Dark and twisted horror star? Check.


First premiering at the Sundance Film Festival last January (and opening in theaters on Oct. 16), this film announces Radcliffe as a big screen presence who can embody a fully realized character who isn’t Harry Potter — not with movie star charm or genre flick thrills, but with nuanced, humane acting. Kill Your Darlings retells the true, formative story of Beat poet paragon Allen Ginsberg, and the electrifying friendship he strikes up his freshman year at Columbia University with the sexually exuberant Lucian Carr (Dane DeHaan, Chronicle) — the man who introduces Ginsberg to Beat luminaries William Burroughs (Ben Foster) and Jack Kerouac (Jack Huston), and the man with whom Ginsberg falls desperately in love.

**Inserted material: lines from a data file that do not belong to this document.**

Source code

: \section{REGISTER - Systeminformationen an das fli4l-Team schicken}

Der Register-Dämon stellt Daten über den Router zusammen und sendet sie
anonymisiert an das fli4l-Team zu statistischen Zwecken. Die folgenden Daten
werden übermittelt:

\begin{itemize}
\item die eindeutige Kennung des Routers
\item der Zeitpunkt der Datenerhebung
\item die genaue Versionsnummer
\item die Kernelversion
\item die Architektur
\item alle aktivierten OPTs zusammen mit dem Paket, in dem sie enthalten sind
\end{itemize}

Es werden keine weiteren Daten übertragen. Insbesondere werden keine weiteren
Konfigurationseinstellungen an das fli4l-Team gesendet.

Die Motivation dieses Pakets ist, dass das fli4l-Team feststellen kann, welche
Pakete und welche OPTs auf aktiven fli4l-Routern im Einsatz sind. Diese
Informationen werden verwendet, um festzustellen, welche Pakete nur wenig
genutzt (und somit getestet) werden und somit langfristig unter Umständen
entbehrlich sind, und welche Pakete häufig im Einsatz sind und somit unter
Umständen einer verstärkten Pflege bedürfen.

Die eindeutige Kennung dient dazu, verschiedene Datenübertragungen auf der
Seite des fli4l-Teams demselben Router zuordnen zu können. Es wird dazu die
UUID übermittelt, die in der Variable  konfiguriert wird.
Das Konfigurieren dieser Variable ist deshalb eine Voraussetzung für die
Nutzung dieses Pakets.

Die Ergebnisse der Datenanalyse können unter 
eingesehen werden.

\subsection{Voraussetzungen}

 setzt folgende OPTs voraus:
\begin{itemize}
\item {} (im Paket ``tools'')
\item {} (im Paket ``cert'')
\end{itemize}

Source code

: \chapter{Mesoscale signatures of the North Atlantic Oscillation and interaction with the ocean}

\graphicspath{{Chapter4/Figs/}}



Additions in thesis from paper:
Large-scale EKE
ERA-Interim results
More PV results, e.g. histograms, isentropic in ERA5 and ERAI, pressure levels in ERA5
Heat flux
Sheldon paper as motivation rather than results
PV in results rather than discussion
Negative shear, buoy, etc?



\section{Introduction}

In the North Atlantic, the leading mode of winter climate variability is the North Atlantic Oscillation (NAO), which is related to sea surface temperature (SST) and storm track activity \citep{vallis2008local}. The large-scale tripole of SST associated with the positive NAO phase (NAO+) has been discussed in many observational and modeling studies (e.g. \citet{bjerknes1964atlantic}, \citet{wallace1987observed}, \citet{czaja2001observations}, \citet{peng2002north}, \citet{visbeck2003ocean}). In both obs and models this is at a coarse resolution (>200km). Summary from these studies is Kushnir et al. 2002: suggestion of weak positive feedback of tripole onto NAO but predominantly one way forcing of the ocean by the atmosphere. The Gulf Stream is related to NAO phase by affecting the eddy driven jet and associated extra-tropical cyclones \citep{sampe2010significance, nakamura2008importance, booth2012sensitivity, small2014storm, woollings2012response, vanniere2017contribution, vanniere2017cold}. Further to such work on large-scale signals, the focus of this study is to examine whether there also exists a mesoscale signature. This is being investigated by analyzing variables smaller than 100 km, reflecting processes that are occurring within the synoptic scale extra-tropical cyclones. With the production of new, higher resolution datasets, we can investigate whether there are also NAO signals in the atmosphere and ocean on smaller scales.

It is 1944, however, and this is a love that truly dare not speak its name, so Radcliffe, employing a steady New Jersey accent, can only really convey Ginsberg’s longing for Carr with his wide, intelligent eyes — the sort of wordless acting that Radcliffe himself has said was the weakest part of his performances as Harry Potter. Here, though, working with first-time feature director John Krokidas (who wrote the script with Austin Bunn), Radcliffe does it effortlessly. It also certainly helps that DeHaan’s Carr is quite the object of desire, the sort of intoxicating and infuriating figure many a college freshman have found irresistible. (Or maybe that was just me?)
More to the point, Radcliffe pulls off something I once thought wouldn’t be possible: I never once thought about Harry Potter while I was watching this film.
Talented actor who is far more than his most famous role? Check.